Antes, durante y después del recorrido los policías se turnaron para amedrentar, amenazar y golpear a Federico. Si quería que lo soltaran y que le regresaran el camión con la carga debía conseguir 25,000 pesos. Y hazle como quieras, advirtieron. Incomunicado, era imposible hacer algo.

Uno de los agentes le preguntó por el número de la empresa en la que trabajaba. Se comunicaron con el supervisor de la línea regiomontana en la que Federico ha laborado por 20 años. El interlocutor sospechó que algo andaba mal. La insistencia en las llamadas y el regateo del oficial dejaba ver que se trataba de un caso de extorsión.

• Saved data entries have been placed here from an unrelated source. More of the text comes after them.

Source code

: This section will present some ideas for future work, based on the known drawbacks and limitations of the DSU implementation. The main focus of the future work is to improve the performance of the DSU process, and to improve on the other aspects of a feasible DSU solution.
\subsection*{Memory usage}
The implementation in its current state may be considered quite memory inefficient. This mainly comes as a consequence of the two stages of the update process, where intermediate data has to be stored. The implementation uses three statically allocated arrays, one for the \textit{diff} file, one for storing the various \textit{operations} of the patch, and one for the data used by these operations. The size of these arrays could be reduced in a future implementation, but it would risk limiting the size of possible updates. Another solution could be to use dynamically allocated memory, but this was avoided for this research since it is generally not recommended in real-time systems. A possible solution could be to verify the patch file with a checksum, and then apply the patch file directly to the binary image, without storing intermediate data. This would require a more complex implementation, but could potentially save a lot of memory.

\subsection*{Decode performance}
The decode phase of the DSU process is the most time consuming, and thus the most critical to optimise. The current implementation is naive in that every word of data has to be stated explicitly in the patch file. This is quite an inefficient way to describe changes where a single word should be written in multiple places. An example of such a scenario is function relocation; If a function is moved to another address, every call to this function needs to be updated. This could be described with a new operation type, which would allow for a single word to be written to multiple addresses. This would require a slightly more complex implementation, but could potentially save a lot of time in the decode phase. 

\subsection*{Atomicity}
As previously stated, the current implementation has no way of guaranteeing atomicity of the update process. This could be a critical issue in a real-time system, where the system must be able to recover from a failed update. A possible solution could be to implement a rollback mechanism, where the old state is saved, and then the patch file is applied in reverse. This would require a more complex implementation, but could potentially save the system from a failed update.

De este lado, Federico alcanzaba a escuchar que el policía empezó la oferta en 25,000 pesos y la fue bajando a 20, 18, 15, 10 y hasta 8,000 pesos para soltar al operador. Los tres uniformadores se turnaban para vigilarlo y, eventualmente, volver a golpearlo. Incluso lo esposaron. La sed de las diez de la mañana se había prolongado a las tres de la tarde y él esperaba en el asiento trasero de una patrulla del Estado de México.

Una mujer llegó a donde la patrulla e increpó a los oficiales. Bastaron unos quince minutos y, apresurados, nerviosos, azorados, le aventaron los papeles a Federico, le quitaron las esposas, le devolvieron su teléfono y lo bajaron de la patrulla. Toma, ya vete. Anda, ya vete.

Él no daba crédito. La persona que había gestionado su liberación fue enviada por la empresa regiomontana y no tuvo que dar un solo centavo para resolver el asunto. Le dijo a Federico que se subiera a su camión, que ella lo escoltaría. Así fue, una vez tomada la carretera, ella se siguió y él no supo más.

Ya no podía ir a descargar, pues eran casi las cinco. Todo el día perdido. Volvió a la mañana siguiente y contó su martirio a los colegas que se formaban en el andén y varios coincidían en que tuvo suerte, ya que hay casos en los que sí han tenido que dar desde 3,000 hasta 10,000 pesos. Para muchos ese ha sido el precio de seguir circulando en esta remota Autopista del Sur.